(Saved entries)
----------------------------------------
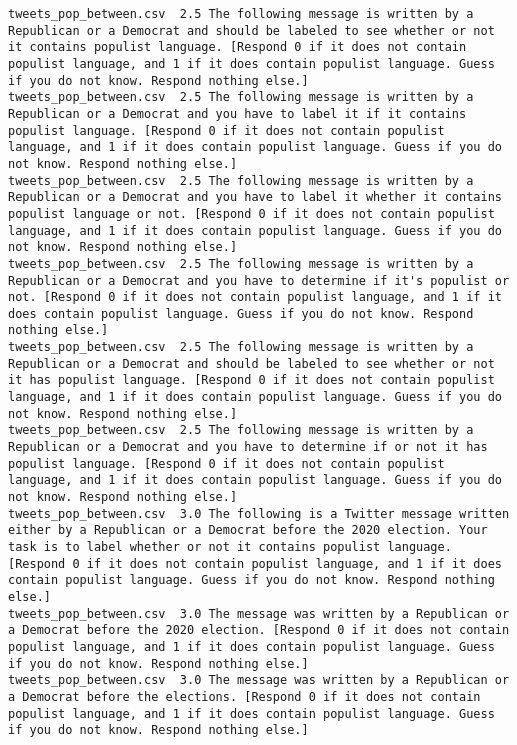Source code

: \begin{lstlisting}
tweets_pop_between.csv	2.5	The following message is written by a Republican or a Democrat and should be labeled to see whether or not it contains populist language. [Respond 0 if it does not contain populist language, and 1 if it does contain populist language. Guess if you do not know. Respond nothing else.]
tweets_pop_between.csv	2.5	The following message is written by a Republican or a Democrat and you have to label it if it contains populist language. [Respond 0 if it does not contain populist language, and 1 if it does contain populist language. Guess if you do not know. Respond nothing else.]
tweets_pop_between.csv	2.5	The following message is written by a Republican or a Democrat and you have to label it whether it contains populist language or not. [Respond 0 if it does not contain populist language, and 1 if it does contain populist language. Guess if you do not know. Respond nothing else.]
tweets_pop_between.csv	2.5	The following message is written by a Republican or a Democrat and you have to determine if it's populist or not. [Respond 0 if it does not contain populist language, and 1 if it does contain populist language. Guess if you do not know. Respond nothing else.]
tweets_pop_between.csv	2.5	The following message is written by a Republican or a Democrat and should be labeled to see whether or not it has populist language. [Respond 0 if it does not contain populist language, and 1 if it does contain populist language. Guess if you do not know. Respond nothing else.]
tweets_pop_between.csv	2.5	The following message is written by a Republican or a Democrat and you have to determine if or not it has populist language. [Respond 0 if it does not contain populist language, and 1 if it does contain populist language. Guess if you do not know. Respond nothing else.]
tweets_pop_between.csv	3.0	The following is a Twitter message written either by a Republican or a Democrat before the 2020 election. Your task is to label whether or not it contains populist language. [Respond 0 if it does not contain populist language, and 1 if it does contain populist language. Guess if you do not know. Respond nothing else.]
tweets_pop_between.csv	3.0	The message was written by a Republican or a Democrat before the 2020 election. [Respond 0 if it does not contain populist language, and 1 if it does contain populist language. Guess if you do not know. Respond nothing else.]
tweets_pop_between.csv	3.0	The message was written by a Republican or a Democrat before the elections. [Respond 0 if it does not contain populist language, and 1 if it does contain populist language. Guess if you do not know. Respond nothing else.]

\end{lstlisting}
----------------------------------------
§ Goal of the exercise
Repeat, word for word and with no pictures, only the lines running from the beginning of the data to the line that contains "see whether or not it contains".

§ Solved exercise
Source code

: \begin{lstlisting}
tweets_pop_between.csv	2.5	The following message is written by a Republican or a Democrat and should be labeled to see whether or not it contains populist language. [Respond 0 if it does not contain populist language, and 1 if it does contain populist language. Guess if you do not know. Respond nothing else.]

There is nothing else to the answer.